[[ Information supplied, beginning ]]

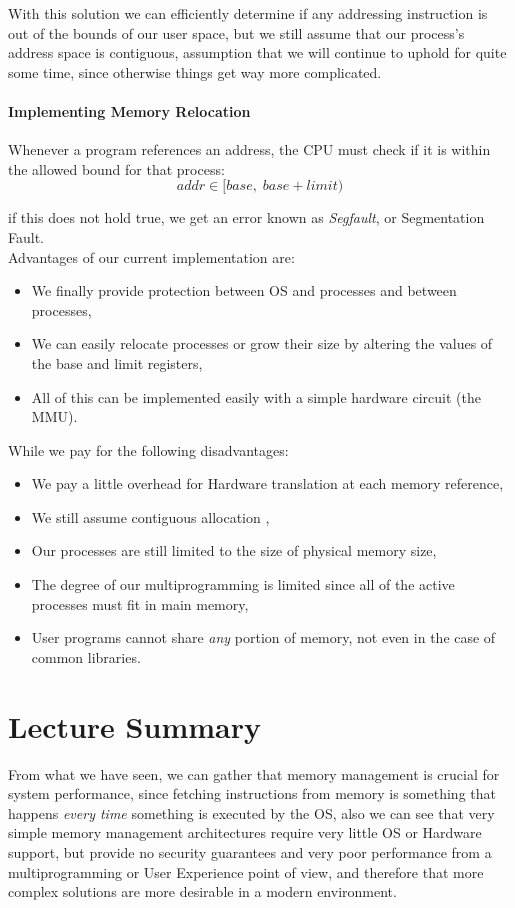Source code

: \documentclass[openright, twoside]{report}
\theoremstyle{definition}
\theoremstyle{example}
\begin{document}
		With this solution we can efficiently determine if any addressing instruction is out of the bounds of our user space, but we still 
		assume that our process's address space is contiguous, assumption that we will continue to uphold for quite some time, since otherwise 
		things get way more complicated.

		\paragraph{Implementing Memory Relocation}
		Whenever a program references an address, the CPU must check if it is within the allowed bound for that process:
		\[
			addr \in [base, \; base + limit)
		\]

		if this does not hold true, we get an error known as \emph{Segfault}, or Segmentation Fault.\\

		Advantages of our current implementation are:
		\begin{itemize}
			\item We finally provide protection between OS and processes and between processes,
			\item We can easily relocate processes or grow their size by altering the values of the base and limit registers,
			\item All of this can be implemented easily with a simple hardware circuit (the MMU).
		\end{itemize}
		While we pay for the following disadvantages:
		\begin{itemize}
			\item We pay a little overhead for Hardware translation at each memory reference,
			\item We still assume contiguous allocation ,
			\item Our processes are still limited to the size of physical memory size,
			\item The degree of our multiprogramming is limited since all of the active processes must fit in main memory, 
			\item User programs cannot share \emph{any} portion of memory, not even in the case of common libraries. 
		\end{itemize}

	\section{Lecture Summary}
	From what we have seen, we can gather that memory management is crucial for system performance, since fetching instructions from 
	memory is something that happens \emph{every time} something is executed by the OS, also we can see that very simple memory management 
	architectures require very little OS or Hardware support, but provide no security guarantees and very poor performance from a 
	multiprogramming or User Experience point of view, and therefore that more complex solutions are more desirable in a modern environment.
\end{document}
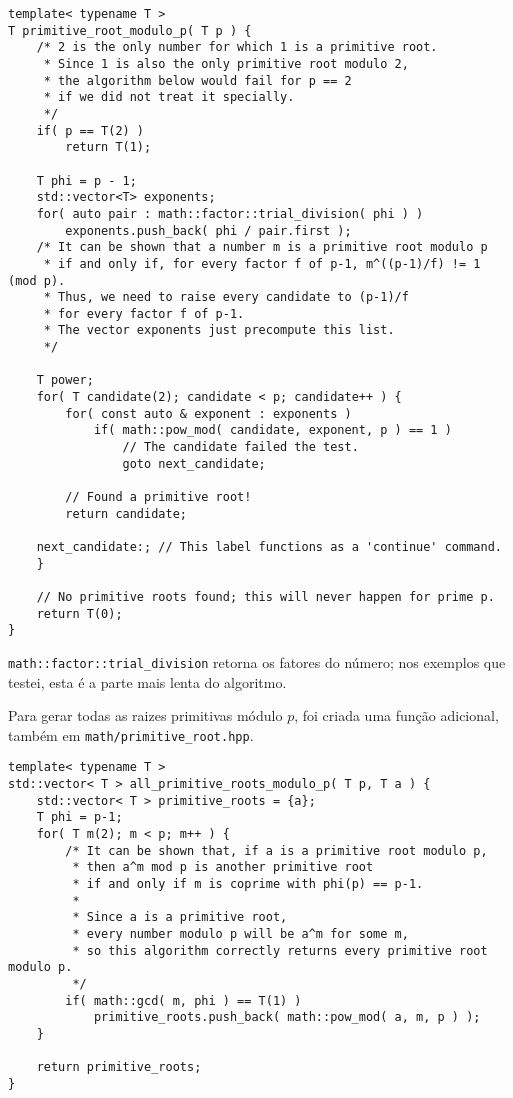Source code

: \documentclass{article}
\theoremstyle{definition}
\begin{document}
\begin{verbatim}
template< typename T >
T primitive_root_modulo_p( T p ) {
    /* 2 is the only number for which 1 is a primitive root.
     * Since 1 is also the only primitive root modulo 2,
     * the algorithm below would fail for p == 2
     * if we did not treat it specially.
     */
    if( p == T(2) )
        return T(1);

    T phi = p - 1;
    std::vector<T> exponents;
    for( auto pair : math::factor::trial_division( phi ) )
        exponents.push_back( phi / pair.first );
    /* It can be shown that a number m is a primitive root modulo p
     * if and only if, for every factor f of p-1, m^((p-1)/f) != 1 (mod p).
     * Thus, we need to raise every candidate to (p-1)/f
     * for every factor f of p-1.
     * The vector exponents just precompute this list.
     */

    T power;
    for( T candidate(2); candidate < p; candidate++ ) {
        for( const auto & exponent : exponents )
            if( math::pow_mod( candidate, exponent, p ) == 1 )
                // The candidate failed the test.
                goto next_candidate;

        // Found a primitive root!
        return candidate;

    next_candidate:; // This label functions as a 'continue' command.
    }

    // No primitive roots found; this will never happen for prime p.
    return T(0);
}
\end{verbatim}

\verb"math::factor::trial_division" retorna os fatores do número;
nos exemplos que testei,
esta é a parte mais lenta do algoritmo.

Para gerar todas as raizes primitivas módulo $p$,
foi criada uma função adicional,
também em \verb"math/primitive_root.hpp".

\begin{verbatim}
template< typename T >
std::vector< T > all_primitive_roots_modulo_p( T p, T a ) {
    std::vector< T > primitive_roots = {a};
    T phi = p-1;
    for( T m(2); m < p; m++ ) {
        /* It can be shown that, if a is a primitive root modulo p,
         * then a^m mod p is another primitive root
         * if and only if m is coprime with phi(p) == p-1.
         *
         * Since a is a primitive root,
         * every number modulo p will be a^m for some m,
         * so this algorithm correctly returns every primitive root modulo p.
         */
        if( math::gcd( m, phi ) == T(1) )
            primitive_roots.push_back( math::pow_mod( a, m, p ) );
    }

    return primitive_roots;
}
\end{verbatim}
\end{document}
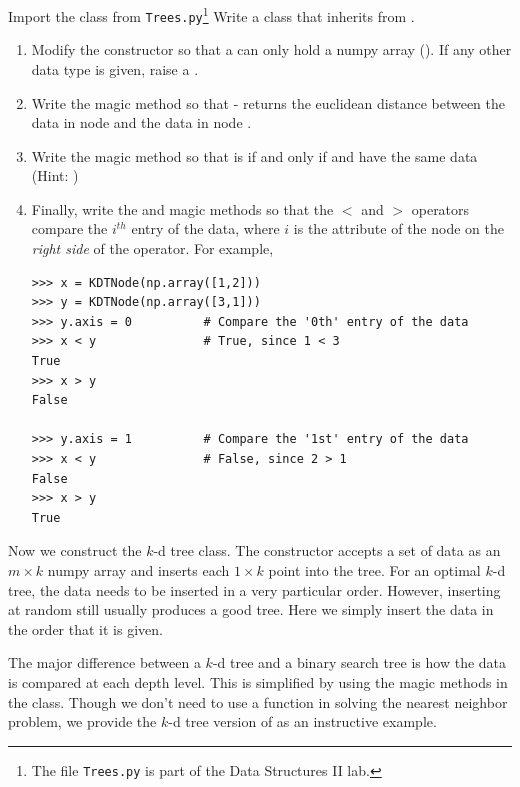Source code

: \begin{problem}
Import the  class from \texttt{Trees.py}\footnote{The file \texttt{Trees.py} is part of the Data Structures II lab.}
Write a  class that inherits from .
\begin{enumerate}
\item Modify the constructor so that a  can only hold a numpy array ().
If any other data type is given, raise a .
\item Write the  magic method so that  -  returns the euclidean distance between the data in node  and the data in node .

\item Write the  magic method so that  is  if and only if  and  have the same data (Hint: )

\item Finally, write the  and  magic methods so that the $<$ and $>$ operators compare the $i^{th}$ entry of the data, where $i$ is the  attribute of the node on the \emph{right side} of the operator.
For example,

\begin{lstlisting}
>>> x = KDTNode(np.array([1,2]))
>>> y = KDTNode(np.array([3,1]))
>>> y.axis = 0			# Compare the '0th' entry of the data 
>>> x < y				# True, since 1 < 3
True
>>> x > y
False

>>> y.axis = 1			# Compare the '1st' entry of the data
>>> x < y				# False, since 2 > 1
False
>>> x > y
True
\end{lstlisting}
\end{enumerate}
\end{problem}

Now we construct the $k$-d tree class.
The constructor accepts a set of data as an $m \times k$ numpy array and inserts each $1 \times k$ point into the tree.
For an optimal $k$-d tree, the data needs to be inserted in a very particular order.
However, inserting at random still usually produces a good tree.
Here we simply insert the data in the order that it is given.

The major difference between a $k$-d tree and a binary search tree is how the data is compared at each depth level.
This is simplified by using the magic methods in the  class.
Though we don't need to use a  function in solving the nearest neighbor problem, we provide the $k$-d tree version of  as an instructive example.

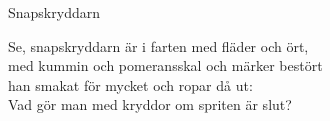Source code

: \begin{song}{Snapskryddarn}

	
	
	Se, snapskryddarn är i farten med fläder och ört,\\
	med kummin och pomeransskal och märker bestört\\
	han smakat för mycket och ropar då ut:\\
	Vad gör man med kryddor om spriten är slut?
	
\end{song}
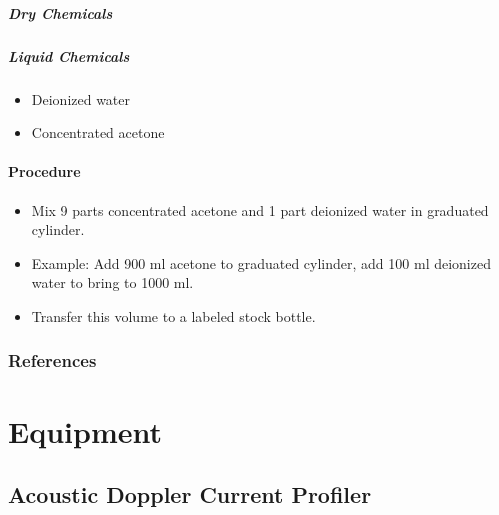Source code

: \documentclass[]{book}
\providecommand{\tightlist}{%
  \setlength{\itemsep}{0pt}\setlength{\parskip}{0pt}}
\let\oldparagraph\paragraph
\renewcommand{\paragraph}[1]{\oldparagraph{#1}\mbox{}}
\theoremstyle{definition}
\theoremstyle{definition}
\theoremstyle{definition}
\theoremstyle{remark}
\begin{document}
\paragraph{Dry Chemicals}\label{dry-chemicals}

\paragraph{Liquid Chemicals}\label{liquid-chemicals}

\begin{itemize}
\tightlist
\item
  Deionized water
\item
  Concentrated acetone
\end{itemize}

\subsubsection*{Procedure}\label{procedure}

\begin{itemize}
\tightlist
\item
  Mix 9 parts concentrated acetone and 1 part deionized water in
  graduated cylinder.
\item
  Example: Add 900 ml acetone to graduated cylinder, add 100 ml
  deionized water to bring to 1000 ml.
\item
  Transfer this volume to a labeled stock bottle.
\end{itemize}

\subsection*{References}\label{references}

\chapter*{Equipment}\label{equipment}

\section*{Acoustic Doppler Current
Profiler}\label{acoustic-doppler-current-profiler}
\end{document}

[[ Information supplied, end ]]
[[ Information supplied, beginning ]]

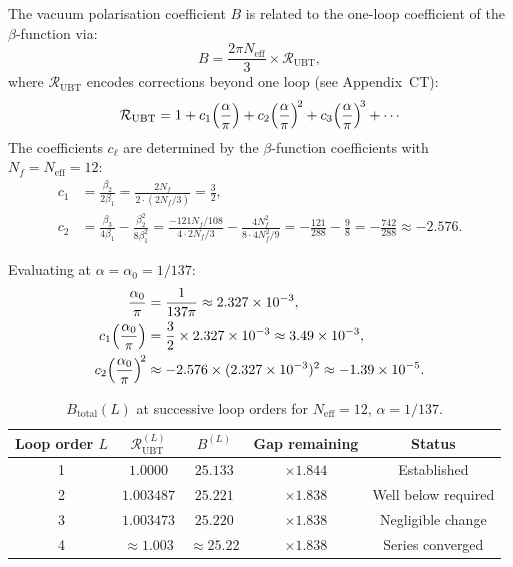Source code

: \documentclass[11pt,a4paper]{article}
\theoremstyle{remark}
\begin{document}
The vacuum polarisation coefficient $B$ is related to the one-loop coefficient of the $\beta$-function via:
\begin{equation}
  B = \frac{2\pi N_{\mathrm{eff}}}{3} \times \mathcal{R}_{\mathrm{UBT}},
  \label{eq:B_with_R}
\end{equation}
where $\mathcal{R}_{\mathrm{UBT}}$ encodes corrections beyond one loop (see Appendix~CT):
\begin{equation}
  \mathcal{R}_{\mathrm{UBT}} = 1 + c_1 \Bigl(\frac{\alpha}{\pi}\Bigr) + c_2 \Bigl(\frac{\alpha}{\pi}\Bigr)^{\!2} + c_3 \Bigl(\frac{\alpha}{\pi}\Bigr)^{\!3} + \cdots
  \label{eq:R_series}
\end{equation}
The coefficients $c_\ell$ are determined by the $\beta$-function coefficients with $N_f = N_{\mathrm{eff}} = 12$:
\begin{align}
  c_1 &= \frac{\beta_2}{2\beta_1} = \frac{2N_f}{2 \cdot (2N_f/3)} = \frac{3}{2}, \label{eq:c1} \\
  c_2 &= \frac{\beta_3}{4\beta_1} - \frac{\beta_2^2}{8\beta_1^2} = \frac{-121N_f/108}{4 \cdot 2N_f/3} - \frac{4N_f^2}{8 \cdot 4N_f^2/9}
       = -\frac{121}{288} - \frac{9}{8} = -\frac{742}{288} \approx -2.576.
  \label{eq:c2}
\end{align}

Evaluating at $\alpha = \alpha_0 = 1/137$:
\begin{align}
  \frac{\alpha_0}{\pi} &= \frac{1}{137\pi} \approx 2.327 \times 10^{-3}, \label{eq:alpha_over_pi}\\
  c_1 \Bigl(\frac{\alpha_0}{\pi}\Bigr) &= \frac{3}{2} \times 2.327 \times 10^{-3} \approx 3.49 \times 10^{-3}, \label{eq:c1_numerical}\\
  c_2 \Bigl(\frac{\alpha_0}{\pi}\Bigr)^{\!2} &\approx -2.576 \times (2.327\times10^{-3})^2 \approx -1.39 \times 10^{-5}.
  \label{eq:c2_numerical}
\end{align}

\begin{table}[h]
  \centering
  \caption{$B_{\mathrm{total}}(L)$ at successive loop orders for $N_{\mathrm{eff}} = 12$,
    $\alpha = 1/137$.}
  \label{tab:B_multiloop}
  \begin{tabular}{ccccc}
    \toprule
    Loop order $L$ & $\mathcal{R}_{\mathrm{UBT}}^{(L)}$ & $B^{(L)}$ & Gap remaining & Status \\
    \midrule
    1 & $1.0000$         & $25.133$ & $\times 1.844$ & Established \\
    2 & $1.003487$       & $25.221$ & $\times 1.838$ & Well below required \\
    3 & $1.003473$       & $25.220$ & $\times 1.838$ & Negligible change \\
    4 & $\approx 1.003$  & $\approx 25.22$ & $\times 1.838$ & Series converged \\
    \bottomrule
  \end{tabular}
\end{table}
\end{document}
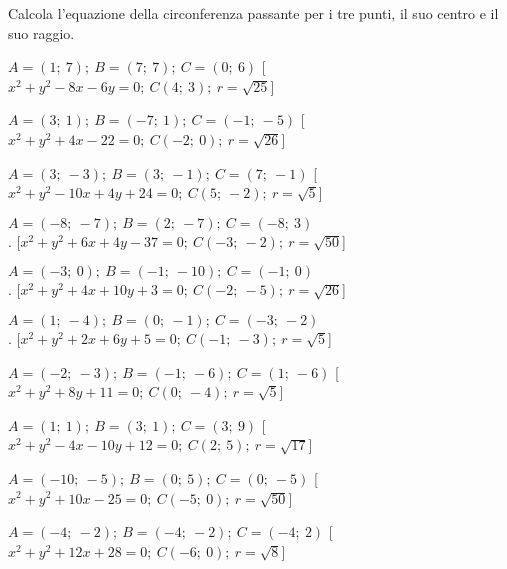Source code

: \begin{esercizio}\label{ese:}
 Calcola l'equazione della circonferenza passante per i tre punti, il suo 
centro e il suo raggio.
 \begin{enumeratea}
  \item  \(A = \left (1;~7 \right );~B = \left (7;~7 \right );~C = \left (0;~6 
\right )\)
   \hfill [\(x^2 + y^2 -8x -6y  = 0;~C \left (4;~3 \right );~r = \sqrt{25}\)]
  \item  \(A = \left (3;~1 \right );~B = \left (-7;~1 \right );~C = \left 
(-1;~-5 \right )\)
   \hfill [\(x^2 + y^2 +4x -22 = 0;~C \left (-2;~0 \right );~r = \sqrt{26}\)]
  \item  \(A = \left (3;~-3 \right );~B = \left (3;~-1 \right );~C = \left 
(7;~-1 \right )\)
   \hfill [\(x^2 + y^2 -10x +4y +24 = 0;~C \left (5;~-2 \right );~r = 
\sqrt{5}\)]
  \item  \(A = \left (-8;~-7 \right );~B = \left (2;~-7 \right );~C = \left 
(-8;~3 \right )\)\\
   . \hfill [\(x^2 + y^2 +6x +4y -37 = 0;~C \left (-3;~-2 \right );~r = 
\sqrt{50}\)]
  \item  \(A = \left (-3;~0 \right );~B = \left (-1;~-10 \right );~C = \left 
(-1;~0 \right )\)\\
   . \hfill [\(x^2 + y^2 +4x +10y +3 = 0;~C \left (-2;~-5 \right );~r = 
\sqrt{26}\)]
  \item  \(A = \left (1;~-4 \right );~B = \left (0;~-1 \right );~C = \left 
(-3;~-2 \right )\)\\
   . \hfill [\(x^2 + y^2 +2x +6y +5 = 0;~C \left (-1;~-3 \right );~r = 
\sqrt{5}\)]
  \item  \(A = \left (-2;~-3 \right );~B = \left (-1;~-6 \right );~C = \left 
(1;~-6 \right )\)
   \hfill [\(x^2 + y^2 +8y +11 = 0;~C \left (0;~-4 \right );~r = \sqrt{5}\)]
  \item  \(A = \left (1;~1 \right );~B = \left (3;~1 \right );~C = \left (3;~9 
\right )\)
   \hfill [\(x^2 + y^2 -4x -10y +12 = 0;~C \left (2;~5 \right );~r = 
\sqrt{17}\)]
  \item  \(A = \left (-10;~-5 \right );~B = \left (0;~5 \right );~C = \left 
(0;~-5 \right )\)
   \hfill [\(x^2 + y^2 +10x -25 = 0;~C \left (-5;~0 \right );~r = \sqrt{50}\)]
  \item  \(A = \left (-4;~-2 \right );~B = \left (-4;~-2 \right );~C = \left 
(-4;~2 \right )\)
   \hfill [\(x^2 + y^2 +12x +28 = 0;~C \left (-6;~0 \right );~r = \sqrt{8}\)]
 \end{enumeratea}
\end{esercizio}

[[ Information supplied, end ]]

→ **What is needed**
Look above for the line holding "next_candidate:; // This" and the line holding "Para gerar todas". Retype both, and every line between them, word for word and nothing else.

→ **Expected answer**
    next_candidate:; // This label functions as a 'continue' command.
    }

    // No primitive roots found; this will never happen for prime p.
    return T(0);
}
\end{verbatim}

\verb"math::factor::trial_division" retorna os fatores do número;
nos exemplos que testei,
esta é a parte mais lenta do algoritmo.

Para gerar todas as raizes primitivas módulo $p$,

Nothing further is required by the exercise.